### YOUR INSTRUCTIONS
A word-for-word copy of the data is what's wanted; pictures stay out of it.
=== Begin Enclosure ===
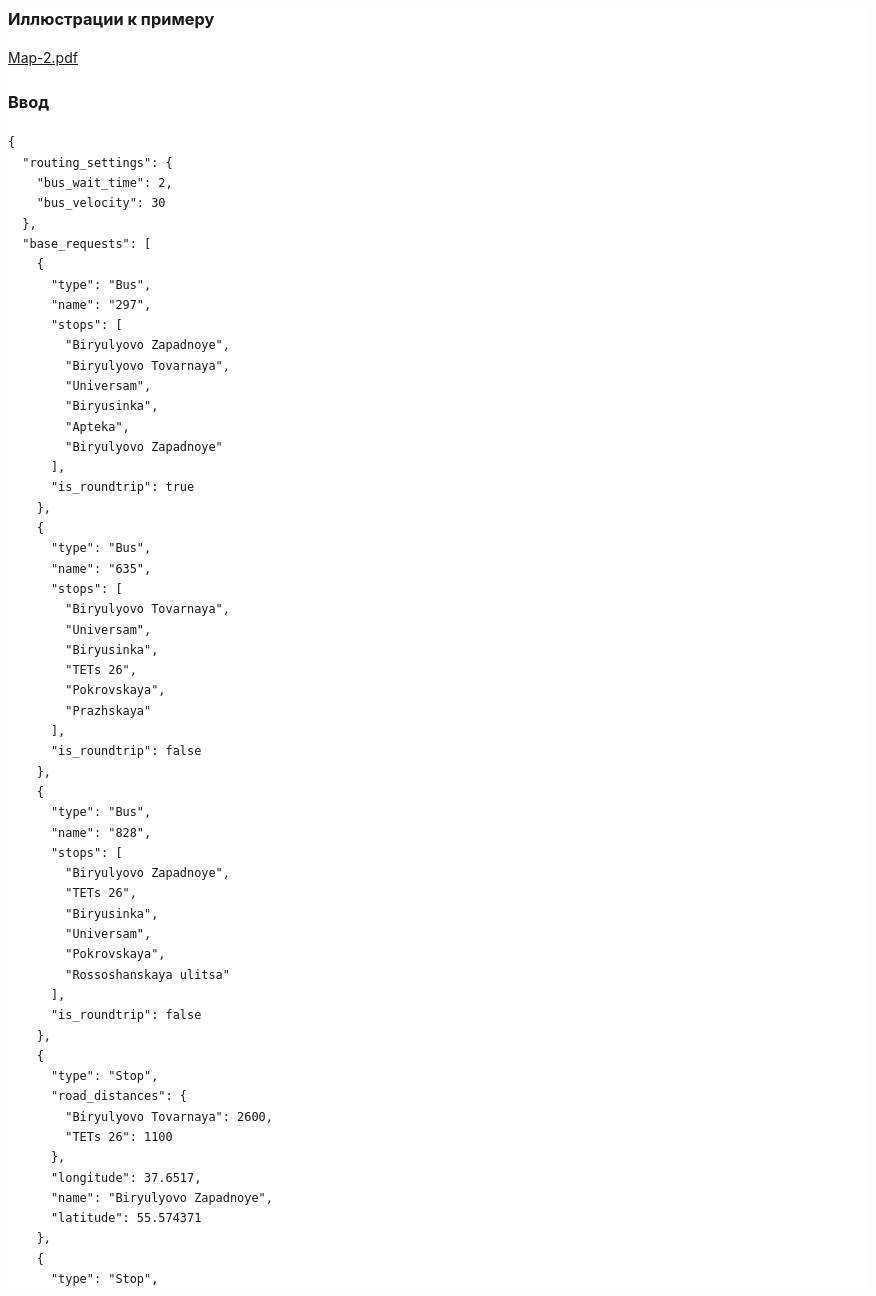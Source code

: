 ### Иллюстрации к примеру

[Map-2.pdf](/CourseraBrownFinalE2Map-10.pdf)

### Ввод
```
{
  "routing_settings": {
    "bus_wait_time": 2,
    "bus_velocity": 30
  },
  "base_requests": [
    {
      "type": "Bus",
      "name": "297",
      "stops": [
        "Biryulyovo Zapadnoye",
        "Biryulyovo Tovarnaya",
        "Universam",
        "Biryusinka",
        "Apteka",
        "Biryulyovo Zapadnoye"
      ],
      "is_roundtrip": true
    },
    {
      "type": "Bus",
      "name": "635",
      "stops": [
        "Biryulyovo Tovarnaya",
        "Universam",
        "Biryusinka",
        "TETs 26",
        "Pokrovskaya",
        "Prazhskaya"
      ],
      "is_roundtrip": false
    },
    {
      "type": "Bus",
      "name": "828",
      "stops": [
        "Biryulyovo Zapadnoye",
        "TETs 26",
        "Biryusinka",
        "Universam",
        "Pokrovskaya",
        "Rossoshanskaya ulitsa"
      ],
      "is_roundtrip": false
    },
    {
      "type": "Stop",
      "road_distances": {
        "Biryulyovo Tovarnaya": 2600,
        "TETs 26": 1100
      },
      "longitude": 37.6517,
      "name": "Biryulyovo Zapadnoye",
      "latitude": 55.574371
    },
    {
      "type": "Stop",
```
=== End Enclosure ===
### REPLY
Source code

: ### Иллюстрации к примеру

[Map-2.pdf](/CourseraBrownFinalE2Map-10.pdf)

### Ввод
```
{
  "routing_settings": {
    "bus_wait_time": 2,
    "bus_velocity": 30
  },
  "base_requests": [
    {
      "type": "Bus",
      "name": "297",
      "stops": [
        "Biryulyovo Zapadnoye",
        "Biryulyovo Tovarnaya",
        "Universam",
        "Biryusinka",
        "Apteka",
        "Biryulyovo Zapadnoye"
      ],
      "is_roundtrip": true
    },
    {
      "type": "Bus",
      "name": "635",
      "stops": [
        "Biryulyovo Tovarnaya",
        "Universam",
        "Biryusinka",
        "TETs 26",
        "Pokrovskaya",
        "Prazhskaya"
      ],
      "is_roundtrip": false
    },
    {
      "type": "Bus",
      "name": "828",
      "stops": [
        "Biryulyovo Zapadnoye",
        "TETs 26",
        "Biryusinka",
        "Universam",
        "Pokrovskaya",
        "Rossoshanskaya ulitsa"
      ],
      "is_roundtrip": false
    },
    {
      "type": "Stop",
      "road_distances": {
        "Biryulyovo Tovarnaya": 2600,
        "TETs 26": 1100
      },
      "longitude": 37.6517,
      "name": "Biryulyovo Zapadnoye",
      "latitude": 55.574371
    },
    {
      "type": "Stop",
```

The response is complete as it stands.